Thursday, June 22, 2006

Insalata di arance di Siviglia e baccalà


Oggi voglio fare un omaggio a Sevilla e alle sue splendide arance. Certamente la stagione più bella (e ideale per visitare Siviglia) è la primavera, quando la città veramente si risveglia da un inverno sì corto (rispetto all’Italia) però a mio avviso abbastanza freddino considerando che le case sono sprovviste di impianto termico quindi tutti (o quasi.....ci sono quelli che hanno il condizionatore caldo/freddo) ci muniamo di piccole stufette e bracieri e praticamente (ci manca poco....) giriamo per casa con questi simpatici amici sottobraccio. La primavera, come vi dicevo, è la stagione del risveglio con la Feria che una bellissima festa che dura una settimana di soli balli, canti e gnam, gnam cibo –comida- e (ahime.....!!!) da inizio anche alla stagione della corrida. Siviglia è praticamente seminata con alberi d’arance e con tutti gli alberi ed arbusti della famiglia delle leguminose (per interderci: acacia, albero di giuda, robinia, jaracanda, mimosa, ginestra, glicine....) che purtroppo, e non molti ne sono al corrente qui, sono una delle cause principali di molti problemi di allergia. Durante la primavera la città è un’esplosione di profumi, e i fiori d’arancio ne fanno da protagonista. I gitani usano raccoglierne formando delle piccole ghirlande o piccoli fermacapelli da vendere ai turisti.
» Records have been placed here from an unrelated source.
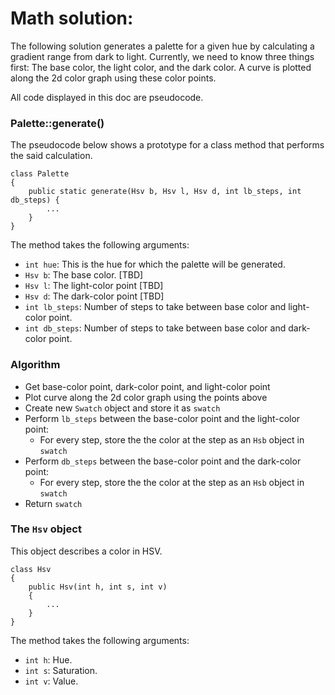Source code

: # Math solution:

The following solution generates a palette for a given hue by calculating a gradient range from dark to light. Currently, we need to know three things first: The base color, the light color, and the dark color. A curve is plotted along the 2d color graph using these color points.

All code displayed in this doc are pseudocode.


### Palette::generate()

The pseudocode below shows a prototype for a class method that performs the said calculation.

    class Palette
    {
        public static generate(Hsv b, Hsv l, Hsv d, int lb_steps, int db_steps) {
            ...
        }
    }
    
The method takes the following arguments:

- `int hue`: This is the hue for which the palette will be generated.
- `Hsv b`: The base color. [TBD]
- `Hsv l`: The light-color point [TBD]
- `Hsv d`: The dark-color point [TBD]
- `int lb_steps`: Number of steps to take between base color and light-color point.
- `int db_steps`: Number of steps to take between base color and dark-color point.


### Algorithm

- Get base-color point, dark-color point, and light-color point
- Plot curve along the 2d color graph using the points above
- Create new `Swatch` object and store it as `swatch`
- Perform `lb_steps` between the base-color point and the light-color point:
  - For every step, store the the color at the step as an `Hsb` object in `swatch`
- Perform `db_steps` between the base-color point and the dark-color point:
  - For every step, store the the color at the step as an `Hsb` object in `swatch`
- Return `swatch`


### The `Hsv` object

This object describes a color in HSV.

    class Hsv
    {
        public Hsv(int h, int s, int v)
        {
            ...
        }
    }
    
The method takes the following arguments:

- `int h`: Hue.
- `int s`: Saturation.
- `int v`: Value.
Tra pochi giorni (precisamente 8) lasceremo definitivamente Siviglia..... per altri lidi, una nuova vita, inseguendo l’antico sogno: la serenità e poi come diceva qualcuno, no so chi... i cambiamenti sono sempre positivi.... no?
Arance
baccalà sotto sale
olive nere
erba cipollina e/o cipolletta fresca
aceto di mele
pepe nero
olio d'oliva extra vergine
Mettere il baccalà in ammollo per due-tre giorni affichè perda tutto il sale. Sbucciare a vivo le arance e tagliarle a fettine. Tritare finemente l'erba cipollina e/o la cipolletta fresca, e le olive nere.
In un piatto disporre le arance, il baccalà le olive nere, la cipolletta e l'erba cipollina, condire il tutto con un poco di aceto di mele, pepe nero ed olio d'oliva extra vergine. Attenzione con il sale: il baccalà e le olive sono già salate di per sé!